1. В последние годы в российской публицистике все чаще встречается известная формула немецкого социолога Макса Вебера «монополия на легитимное насилие». Ее используют после тревожных политических событий, сопряженных с насилием или угрозой насилия, она приобрела характер очевидности, о которой, однако, не вредно напомнить. Но кому и зачем? Вебер ее сконструировал примерно сто лет назад, когда он давал определение государства. Государство, говорил Вебер в речи «Политика как призвание и профессия», — это определенного рода сообщество, которое на определенной территории с успехом претендует на то, чтобы монопольно использовать легитимное физическое насилие. Он еще называл государство союзом, и сейчас мы отвлечемся от разницы между союзом и сообществом, чтобы сосредоточиться на главном. Итак, насилие — это средство для навязывания порядка людям, живущим на определенной территории. Навязывает его государство, то есть члены сообщества, или союза, некоторого объединения, в котором действует штаб управления, бюрократическая машина. Именно этот штаб фактически распоряжается средствами насильственного навязывания порядка. Остальные люди подчиняются ему, потому что у них нет таких средств насилия и потому что они верят в легитимность власти, не оспаривают справедливость и правомерность того, что не все они, а только группа, общность имеют в своем распоряжении такие средства. Зачем в России вспоминают формулы Вебера? Попробуем исходить из того, что упоминание о легитимном насилии является не прихотью публицистов, но реакцией на проблемы самого государства. Что это значит здесь и сейчас? Россию иногда сравнивают с Веймарской Германией, может быть, дело как раз в этом? Ведь Вебер говорил о монополии на легитимное насилие как раз тогда, когда Германия становилась Веймарской! Насколько обосновано это сравнение?
2. В Веймарской Германии, как и в других странах, где внутренняя политическая ситуация была неустойчивой, монополию государства ставили под сомнение политические силы, отчасти легальные, спорящие в парламенте, а отчасти — полулегальные, обладавшие собственными вооруженными формированиями. Часто они, как когда-то говорил про тактику большевиков Ленин, сочетали легальную работу с нелегальной. Государство имело формальное право, но не имело реальной способности использовать свою монополию. Я уже не говорю о внешних силах — ведь Германия была побежденной страной, ее оккупировали, и некоторые нелегальные вооруженные организации позже возникали именно для того, чтобы противодействовать оккупации.
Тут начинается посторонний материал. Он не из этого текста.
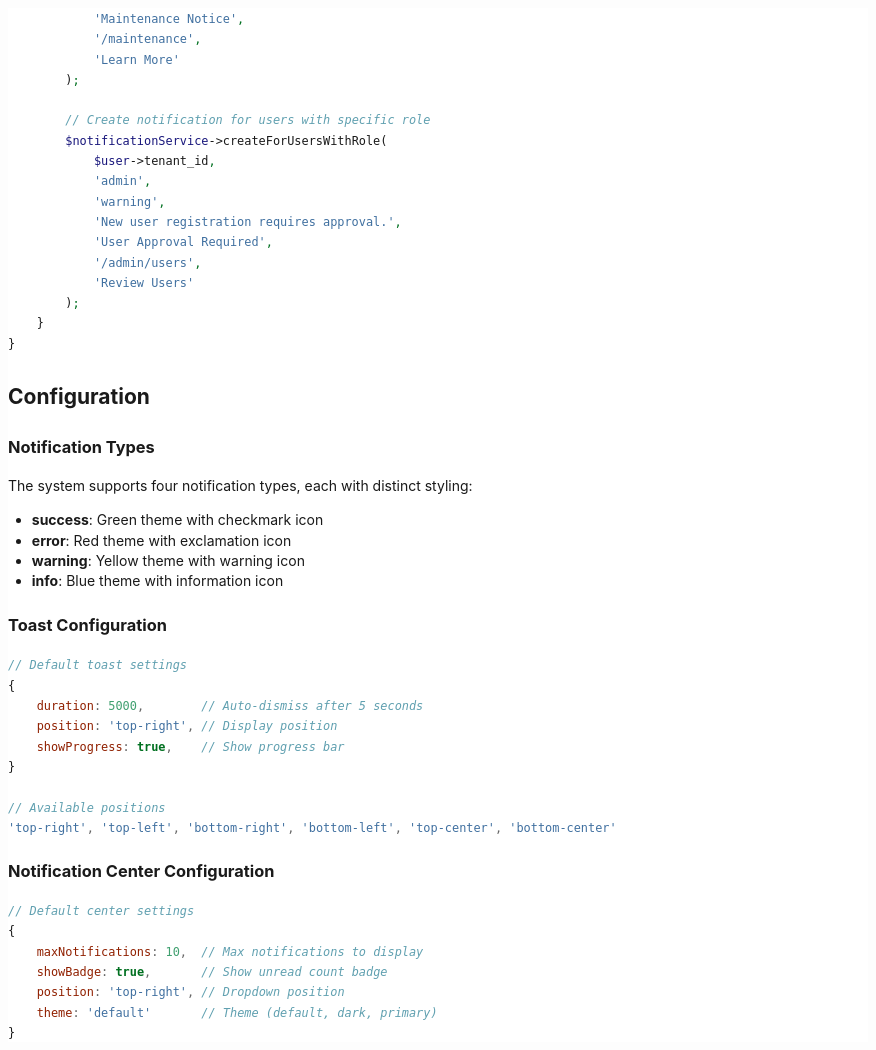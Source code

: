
 ```php
            'Maintenance Notice',
            '/maintenance',
            'Learn More'
        );

        // Create notification for users with specific role
        $notificationService->createForUsersWithRole(
            $user->tenant_id,
            'admin',
            'warning',
            'New user registration requires approval.',
            'User Approval Required',
            '/admin/users',
            'Review Users'
        );
    }
}
```

## Configuration

### Notification Types

The system supports four notification types, each with distinct styling:

- **success**: Green theme with checkmark icon
- **error**: Red theme with exclamation icon
- **warning**: Yellow theme with warning icon
- **info**: Blue theme with information icon

### Toast Configuration

```jsx
// Default toast settings
{
    duration: 5000,        // Auto-dismiss after 5 seconds
    position: 'top-right', // Display position
    showProgress: true,    // Show progress bar
}

// Available positions
'top-right', 'top-left', 'bottom-right', 'bottom-left', 'top-center', 'bottom-center'
```

### Notification Center Configuration

```jsx
// Default center settings
{
    maxNotifications: 10,  // Max notifications to display
    showBadge: true,       // Show unread count badge
    position: 'top-right', // Dropdown position
    theme: 'default'       // Theme (default, dark, primary)
}
```
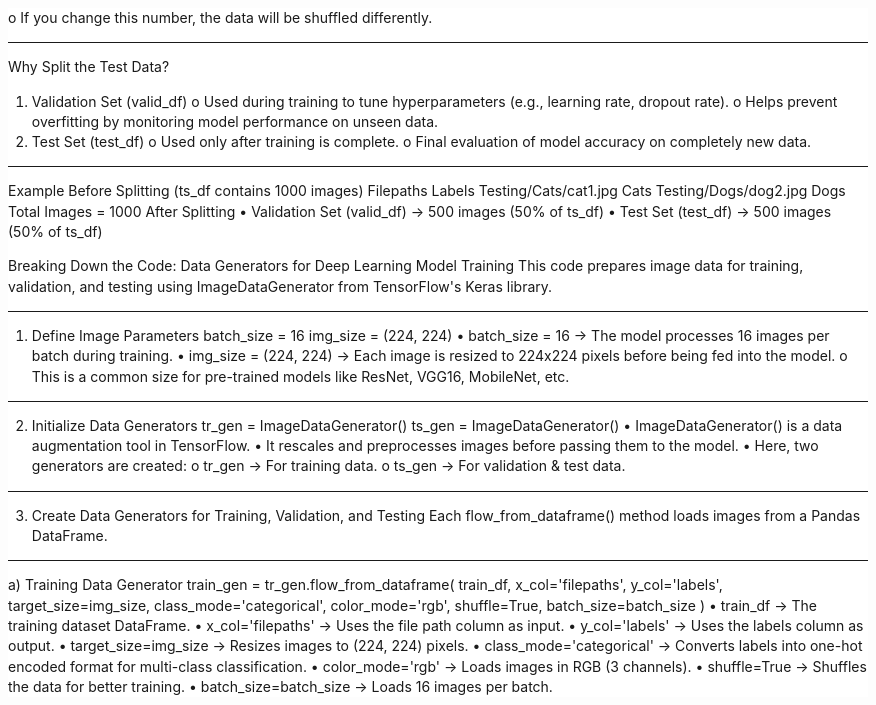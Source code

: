 o	If you change this number, the data will be shuffled differently.
________________________________________
Why Split the Test Data?
1.	Validation Set (valid_df)
o	Used during training to tune hyperparameters (e.g., learning rate, dropout rate).
o	Helps prevent overfitting by monitoring model performance on unseen data.
2.	Test Set (test_df)
o	Used only after training is complete.
o	Final evaluation of model accuracy on completely new data.
________________________________________
Example
Before Splitting (ts_df contains 1000 images)
Filepaths	Labels
Testing/Cats/cat1.jpg	Cats
Testing/Dogs/dog2.jpg	Dogs
Total Images = 1000	
After Splitting
•	Validation Set (valid_df) → 500 images (50% of ts_df)
•	Test Set (test_df) → 500 images (50% of ts_df)

Breaking Down the Code: Data Generators for Deep Learning Model Training
This code prepares image data for training, validation, and testing using ImageDataGenerator from TensorFlow's Keras library.
________________________________________
1. Define Image Parameters
batch_size = 16
img_size = (224, 224)
•	batch_size = 16 → The model processes 16 images per batch during training.
•	img_size = (224, 224) → Each image is resized to 224x224 pixels before being fed into the model.
o	This is a common size for pre-trained models like ResNet, VGG16, MobileNet, etc.
________________________________________
2. Initialize Data Generators
tr_gen = ImageDataGenerator()
ts_gen = ImageDataGenerator()
•	ImageDataGenerator() is a data augmentation tool in TensorFlow.
•	It rescales and preprocesses images before passing them to the model.
•	Here, two generators are created:
o	tr_gen → For training data.
o	ts_gen → For validation & test data.
________________________________________
3. Create Data Generators for Training, Validation, and Testing
Each flow_from_dataframe() method loads images from a Pandas DataFrame.
________________________________________
a) Training Data Generator
train_gen = tr_gen.flow_from_dataframe(
    train_df, 
    x_col='filepaths', 
    y_col='labels', 
    target_size=img_size, 
    class_mode='categorical',
    color_mode='rgb', 
    shuffle=True, 
    batch_size=batch_size
)
•	train_df → The training dataset DataFrame.
•	x_col='filepaths' → Uses the file path column as input.
•	y_col='labels' → Uses the labels column as output.
•	target_size=img_size → Resizes images to (224, 224) pixels.
•	class_mode='categorical' → Converts labels into one-hot encoded format for multi-class classification.
•	color_mode='rgb' → Loads images in RGB (3 channels).
•	shuffle=True → Shuffles the data for better training.
•	batch_size=batch_size → Loads 16 images per batch.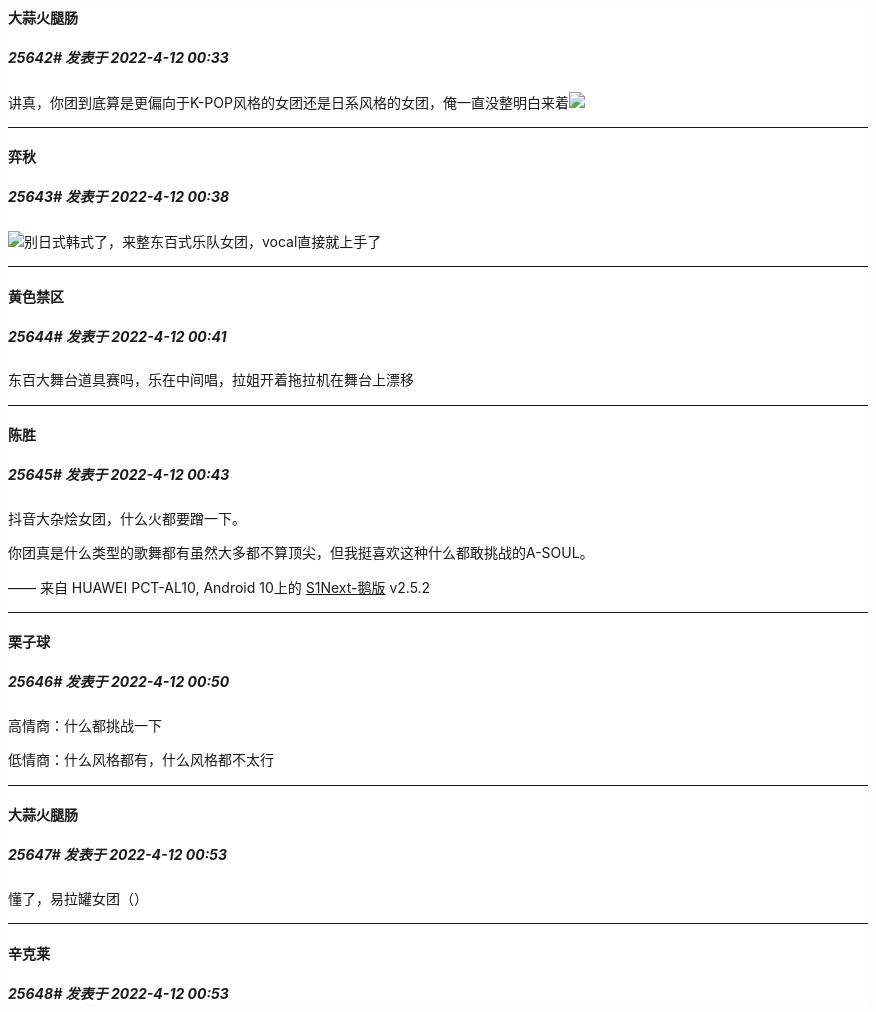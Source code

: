 ####  大蒜火腿肠  
##### 25642#       发表于 2022-4-12 00:33

讲真，你团到底算是更偏向于K-POP风格的女团还是日系风格的女团，俺一直没整明白来着<img src="https://static.saraba1st.com/image/smiley/face2017/018.png" referrerpolicy="no-referrer">

*****

####  弈秋  
##### 25643#       发表于 2022-4-12 00:38

<img src="https://static.saraba1st.com/image/smiley/face2017/067.png" referrerpolicy="no-referrer">别日式韩式了，来整东百式乐队女团，vocal直接就上手了

*****

####  黄色禁区  
##### 25644#       发表于 2022-4-12 00:41

东百大舞台道具赛吗，乐在中间唱，拉姐开着拖拉机在舞台上漂移



*****

####  陈胜  
##### 25645#       发表于 2022-4-12 00:43

抖音大杂烩女团，什么火都要蹭一下。

你团真是什么类型的歌舞都有虽然大多都不算顶尖，但我挺喜欢这种什么都敢挑战的A-SOUL。

—— 来自 HUAWEI PCT-AL10, Android 10上的 [S1Next-鹅版](https://github.com/ykrank/S1-Next/releases) v2.5.2

*****

####  栗子球  
##### 25646#       发表于 2022-4-12 00:50

高情商：什么都挑战一下

低情商：什么风格都有，什么风格都不太行



*****

####  大蒜火腿肠  
##### 25647#       发表于 2022-4-12 00:53

懂了，易拉罐女团（）

*****

####  辛克莱  
##### 25648#       发表于 2022-4-12 00:53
Стоит ли сравнивать эту ситуацию с российской в наши дни? После Первой мировой в Германии государство было лишь одной из сторон в гражданской войне, конечно, стороной более могущественной в периоды относительного перемирия, но все-таки не устоявшей в бурные времена и превратившейся в добычу нацистов. Почему же оно было слабым? Среди ответов на этот вопрос заслуживает внимания и такой: сам по себе аппарат, бюрократия были в порядке, армия не была развалена, но государственная машина страдала от недостатка легитимности. Главный ее источник — демократические выборы, но немецкий народ был внутренне дезорганизован, разорван конкурирующими политическими силами, а потому не мог сообщить единство воли своим представителям. В свою очередь, политики рассматривали аппарат как машину, которая будет служить каждому, и старались просто встать во главе ее, не задаваясь вопросом о собственных резонах порядка у тех, кто его реализовывал. Государственная машина не смогла выработать собственной идеи порядка, а победившая политическая сила — нацисты — в конечном счете погубила само государство.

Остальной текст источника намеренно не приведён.